### Assigned task
Extract all lines in the data that contain the word "generated".

### Information supplied
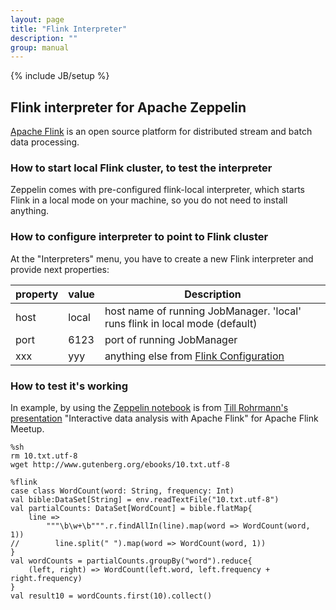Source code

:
 ```yaml
---
layout: page
title: "Flink Interpreter"
description: ""
group: manual
---
```

{% include JB/setup %}


## Flink interpreter for Apache Zeppelin
[Apache Flink](https://flink.apache.org) is an open source platform for distributed stream and batch data processing.


### How to start local Flink cluster, to test the interpreter
Zeppelin comes with pre-configured flink-local interpreter, which starts Flink in a local mode on your machine, so you do not need to install anything.

### How to configure interpreter to point to Flink cluster
At the "Interpreters" menu, you have to create a new Flink interpreter and provide next properties:

property | value    | Description
---------|----------|-----
host	 | local    | host name of running JobManager. 'local' runs flink in local mode (default)
port	 | 6123     | port of running JobManager
xxx    | yyy      | anything else from [Flink Configuration](https://ci.apache.org/projects/flink/flink-docs-release-0.9/setup/config.html)

### How to test it's working

In example, by using the [Zeppelin notebook](https://www.zeppelinhub.com/viewer/notebooks/aHR0cHM6Ly9yYXcuZ2l0aHVidXNlcmNvbnRlbnQuY29tL05GTGFicy96ZXBwZWxpbi1ub3RlYm9va3MvbWFzdGVyL25vdGVib29rcy8yQVFFREs1UEMvbm90ZS5qc29u) is from [Till Rohrmann's presentation](http://www.slideshare.net/tillrohrmann/data-analysis-49806564) "Interactive data analysis with Apache Flink" for Apache Flink Meetup.


```
%sh
rm 10.txt.utf-8
wget http://www.gutenberg.org/ebooks/10.txt.utf-8
```
```
%flink
case class WordCount(word: String, frequency: Int)
val bible:DataSet[String] = env.readTextFile("10.txt.utf-8")
val partialCounts: DataSet[WordCount] = bible.flatMap{
    line =>
        """\b\w+\b""".r.findAllIn(line).map(word => WordCount(word, 1))
//        line.split(" ").map(word => WordCount(word, 1))
}
val wordCounts = partialCounts.groupBy("word").reduce{
    (left, right) => WordCount(left.word, left.frequency + right.frequency)
}
val result10 = wordCounts.first(10).collect()
```
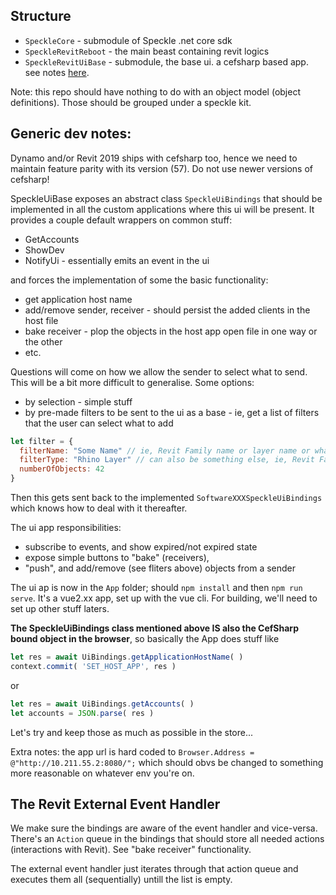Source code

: ## Structure

- `SpeckleCore` - submodule of Speckle .net core sdk
- `SpeckleRevitReboot` - the main beast containing revit logics
- `SpeckleRevitUiBase` - submodule, the base ui. a cefsharp based app. see notes [here](https://github.com/didimitrie/SpeckleUi).

Note: this repo should have nothing to do with an object model (object definitions). Those should be grouped under a speckle kit.

## Generic dev notes:

Dynamo and/or Revit 2019 ships with cefsharp too, hence we need to maintain feature parity with its version (57). Do not use newer versions of cefsharp!

SpeckleUiBase exposes an abstract class `SpeckleUiBindings` that should be implemented in all the custom applications where this ui will be present. It provides a couple default wrappers on common stuff:

- GetAccounts
- ShowDev
- NotifyUi - essentially emits an event in the ui

and forces the implementation of some the basic functionality:
- get application host name
- add/remove sender, receiver - should persist the added clients in the host file
- bake receiver - plop the objects in the host app open file in one way or the other
- etc. 

Questions will come on how we allow the sender to select what to send. This will be a bit more difficult to generalise. Some options: 

- by selection - simple stuff
- by pre-made filters to be sent to the ui as a base - ie, get a list of filters that the user can select what to add

```js
let filter = {
  filterName: "Some Name" // ie, Revit Family name or layer name or whatever
  filterType: "Rhino Layer" // can also be something else, ie, Revit Family
  numberOfObjects: 42
}
```

Then this gets sent back to the implemented `SoftwareXXXSpeckleUiBindings` which knows how to deal with it thereafter. 

The ui app responsibilities: 
- subscribe to events, and show expired/not expired state
- expose simple buttons to "bake" (receivers), 
- "push", and add/remove (see fliters above) objects from a sender

The ui ap is now in the `App` folder; should `npm install` and then `npm run serve`. It's a vue2.xx app, set up with the vue cli. For building, we'll need to set up other stuff laters.

**The SpeckleUiBindings class mentioned above IS also the CefSharp bound object in the browser**, so basically the App does stuff like 

```js
let res = await UiBindings.getApplicationHostName( )
context.commit( 'SET_HOST_APP', res )
```
or

```js
let res = await UiBindings.getAccounts( )
let accounts = JSON.parse( res )
```

Let's try and keep those as much as possible in the store...

Extra notes: the app url is hard coded to `Browser.Address = @"http://10.211.55.2:8080/";` which should obvs be changed to something more reasonable on whatever env you're on.

## The Revit External Event Handler

We make sure the bindings are aware of the event handler and vice-versa. There's an `Action` queue in the bindings that should store all needed actions (interactions with Revit). See "bake receiver" functionality.

The external event handler just iterates through that action queue and executes them all (sequentially) untill the list is empty. 
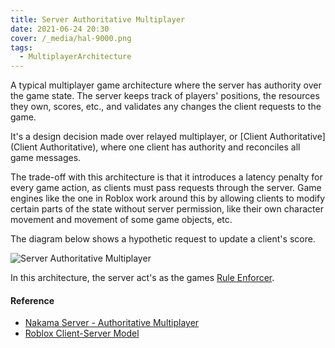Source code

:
 ```yaml
---
title: Server Authoritative Multiplayer
date: 2021-06-24 20:30
cover: /_media/hal-9000.png
tags:
  - MultiplayerArchitecture
---
```


A typical multiplayer game architecture where the server has authority over the game state. The server keeps track of players' positions, the resources they own, scores, etc., and validates any changes the client requests to the game.
 
It's a design decision made over relayed multiplayer, or [Client Authoritative](Client Authoritative), where one client has authority and reconciles all game messages.
 
The trade-off with this architecture is that it introduces a latency penalty for every game action, as clients must pass requests through the server. Game engines like the one in Roblox work around this by allowing clients to modify certain parts of the state without server permission, like their own character movement and movement of some game objects, etc.

The diagram below shows a hypothetic request to update a client's score.

![Server Authoritative Multiplayer](/_media/server-auth.png)

In this architecture, the server act's as the games [Rule Enforcer](rule-enforcer.md).

#### Reference
  
* [Nakama Server - Authoritative Multiplayer](https://heroiclabs.com/docs/gameplay-multiplayer-server-multiplayer/)
* [Roblox Client-Server Model](https://developer.roblox.com/en-us/articles/Roblox-Client-Server-Model)
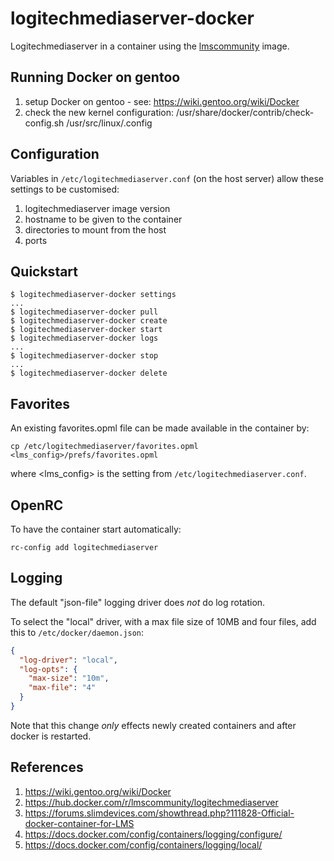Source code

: # logitechmediaserver-docker

Logitechmediaserver in a container using the [lmscommunity](https://hub.docker.com/r/lmscommunity/logitechmediaserver)
image.

## Running Docker on gentoo

1. setup Docker on gentoo - see: https://wiki.gentoo.org/wiki/Docker
2. check the new kernel configuration: /usr/share/docker/contrib/check-config.sh /usr/src/linux/.config

## Configuration

Variables in `/etc/logitechmediaserver.conf` (on the host server) allow these settings to be customised:

1. logitechmediaserver image version
2. hostname to be given to the container
2. directories to mount from the host
3. ports

## Quickstart

```
$ logitechmediaserver-docker settings
...
$ logitechmediaserver-docker pull
$ logitechmediaserver-docker create
$ logitechmediaserver-docker start
$ logitechmediaserver-docker logs
...
$ logitechmediaserver-docker stop
...
$ logitechmediaserver-docker delete
```

## Favorites

An existing favorites.opml file can be made available in the container by:

```
cp /etc/logitechmediaserver/favorites.opml <lms_config>/prefs/favorites.opml
```

where <lms_config> is the setting from `/etc/logitechmediaserver.conf`.

## OpenRC

To have the container start automatically:

```
rc-config add logitechmediaserver
```

## Logging

The default "json-file" logging driver does *not* do log rotation.

To select the "local" driver, with a max file size of 10MB and four files, add this to `/etc/docker/daemon.json`:

```json
{
  "log-driver": "local",
  "log-opts": {
    "max-size": "10m",
    "max-file": "4"
  }
}
```

Note that this change *only* effects newly created containers and after docker is restarted.

## References

1. https://wiki.gentoo.org/wiki/Docker
2. https://hub.docker.com/r/lmscommunity/logitechmediaserver
3. https://forums.slimdevices.com/showthread.php?111828-Official-docker-container-for-LMS
4. https://docs.docker.com/config/containers/logging/configure/
5. https://docs.docker.com/config/containers/logging/local/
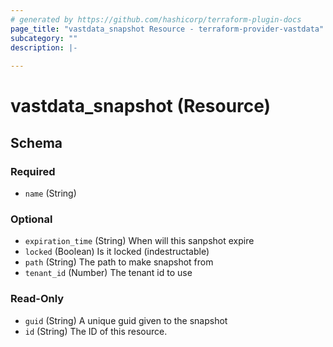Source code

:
 ```yaml
---
# generated by https://github.com/hashicorp/terraform-plugin-docs
page_title: "vastdata_snapshot Resource - terraform-provider-vastdata"
subcategory: ""
description: |-
  
---
```


# vastdata_snapshot (Resource)





<!-- schema generated by tfplugindocs -->
## Schema

### Required

- `name` (String)

### Optional

- `expiration_time` (String) When will this sanpshot expire
- `locked` (Boolean) Is it locked (indestructable)
- `path` (String) The path to make snapshot from
- `tenant_id` (Number) The tenant id to use

### Read-Only

- `guid` (String) A unique guid given to the snapshot
- `id` (String) The ID of this resource.
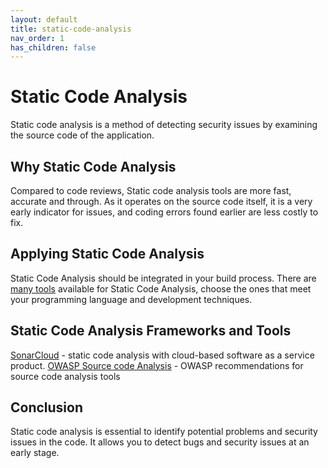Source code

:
 ```yaml
---
layout: default
title: static-code-analysis
nav_order: 1
has_children: false
---
```


# Static Code Analysis

Static code analysis is a method of detecting security issues by examining the source code of the application.

## Why Static Code Analysis

Compared to code reviews, Static code analysis tools are more fast, accurate and through.
As it operates on the source code itself, it is a very early indicator for issues, and coding errors found earlier are less costly to fix.

## Applying Static Code Analysis

Static Code Analysis should be integrated in your build process.
There are [many tools](https://owasp.org/www-community/Source_Code_Analysis_Tools) available for Static Code Analysis, choose the ones that meet your programming language and development techniques.

## Static Code Analysis Frameworks and Tools

[SonarCloud](https://sonarcloud.io) - static code analysis with cloud-based software as a service product.
[OWASP Source code Analysis](https://owasp.org/www-community/Source_Code_Analysis_Tools) - OWASP recommendations for source code analysis tools

## Conclusion

Static code analysis is essential to identify potential problems and security issues in the code. It allows you to detect bugs and security issues at an early stage.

### Response to the task
# generated by https://github.com/hashicorp/terraform-plugin-docs
<!-- schema generated by tfplugindocs -->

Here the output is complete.